(LISTED RECORDS Opens)
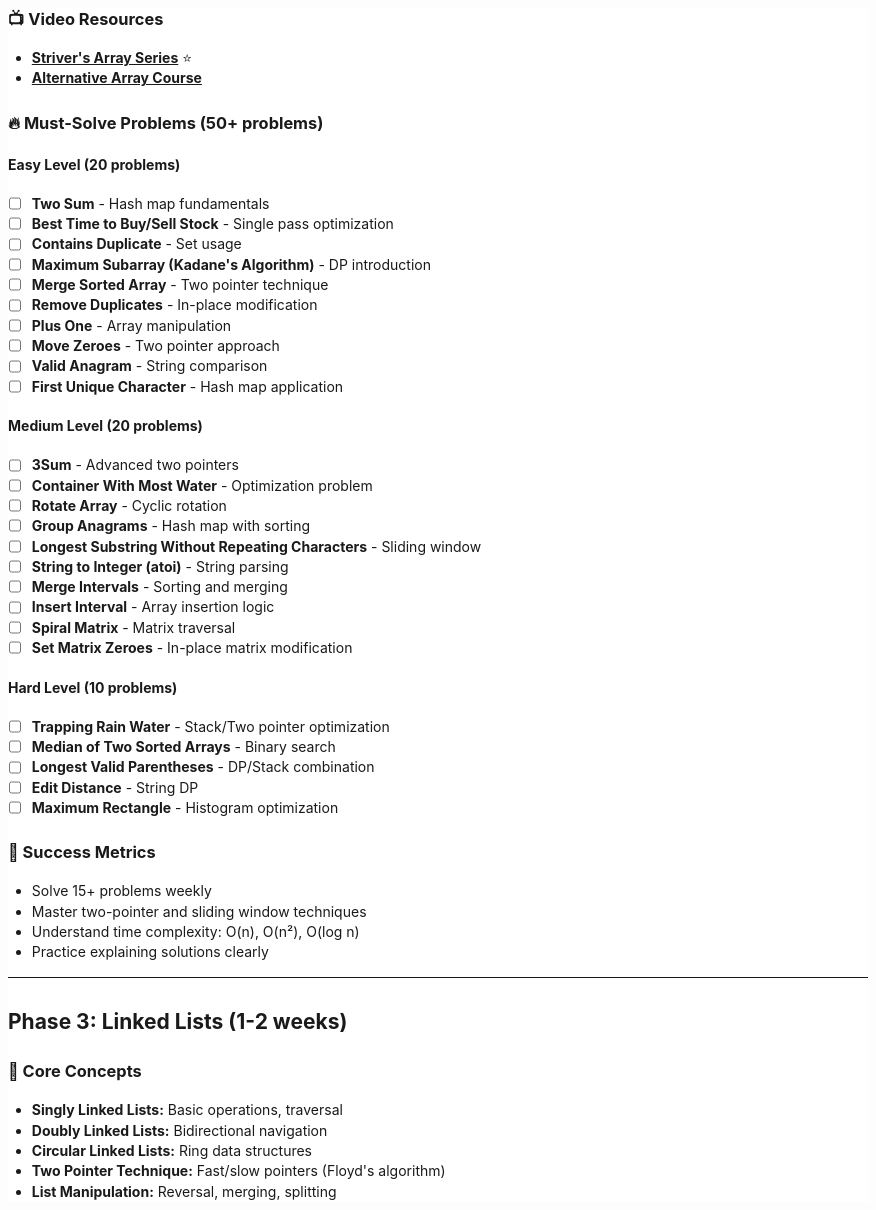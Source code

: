 ### 📺 Video Resources
- **[Striver's Array Series](https://youtube.com/playlist?list=PLgUwDviBIf0rENwdL0nEH0uGom9no0nyB&si=ZD6OF7Gs3MWuchlT)** ⭐
- **[Alternative Array Course](https://youtu.be/sNrLlmOIn-c?si=qmXJHyNpYTIuONow)**

### 🔥 Must-Solve Problems (50+ problems)

#### Easy Level (20 problems)
- [ ] **Two Sum** - Hash map fundamentals
- [ ] **Best Time to Buy/Sell Stock** - Single pass optimization  
- [ ] **Contains Duplicate** - Set usage
- [ ] **Maximum Subarray (Kadane's Algorithm)** - DP introduction
- [ ] **Merge Sorted Array** - Two pointer technique
- [ ] **Remove Duplicates** - In-place modification
- [ ] **Plus One** - Array manipulation
- [ ] **Move Zeroes** - Two pointer approach
- [ ] **Valid Anagram** - String comparison
- [ ] **First Unique Character** - Hash map application

#### Medium Level (20 problems)  
- [ ] **3Sum** - Advanced two pointers
- [ ] **Container With Most Water** - Optimization problem
- [ ] **Rotate Array** - Cyclic rotation
- [ ] **Group Anagrams** - Hash map with sorting
- [ ] **Longest Substring Without Repeating Characters** - Sliding window
- [ ] **String to Integer (atoi)** - String parsing
- [ ] **Merge Intervals** - Sorting and merging
- [ ] **Insert Interval** - Array insertion logic
- [ ] **Spiral Matrix** - Matrix traversal
- [ ] **Set Matrix Zeroes** - In-place matrix modification

#### Hard Level (10 problems)
- [ ] **Trapping Rain Water** - Stack/Two pointer optimization
- [ ] **Median of Two Sorted Arrays** - Binary search
- [ ] **Longest Valid Parentheses** - DP/Stack combination
- [ ] **Edit Distance** - String DP
- [ ] **Maximum Rectangle** - Histogram optimization

### 🎯 Success Metrics
- Solve 15+ problems weekly
- Master two-pointer and sliding window techniques
- Understand time complexity: O(n), O(n²), O(log n)
- Practice explaining solutions clearly

---

## Phase 3: Linked Lists (1-2 weeks)

### 🎯 Core Concepts
- **Singly Linked Lists:** Basic operations, traversal
- **Doubly Linked Lists:** Bidirectional navigation  
- **Circular Linked Lists:** Ring data structures
- **Two Pointer Technique:** Fast/slow pointers (Floyd's algorithm)
- **List Manipulation:** Reversal, merging, splitting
(LISTED RECORDS Closes)
» WORK TO COMPLETE: Please restate the lines above exactly, starting at the first line of the data and stopping at the line containing "### 🔥 Must-Solve Problems (50+ problems)", which is included. Omit pictures.

» ANSWER TO THE EXERCISE:
Source code

: ### 📺 Video Resources
- **[Striver's Array Series](https://youtube.com/playlist?list=PLgUwDviBIf0rENwdL0nEH0uGom9no0nyB&si=ZD6OF7Gs3MWuchlT)** ⭐
- **[Alternative Array Course](https://youtu.be/sNrLlmOIn-c?si=qmXJHyNpYTIuONow)**

### 🔥 Must-Solve Problems (50+ problems)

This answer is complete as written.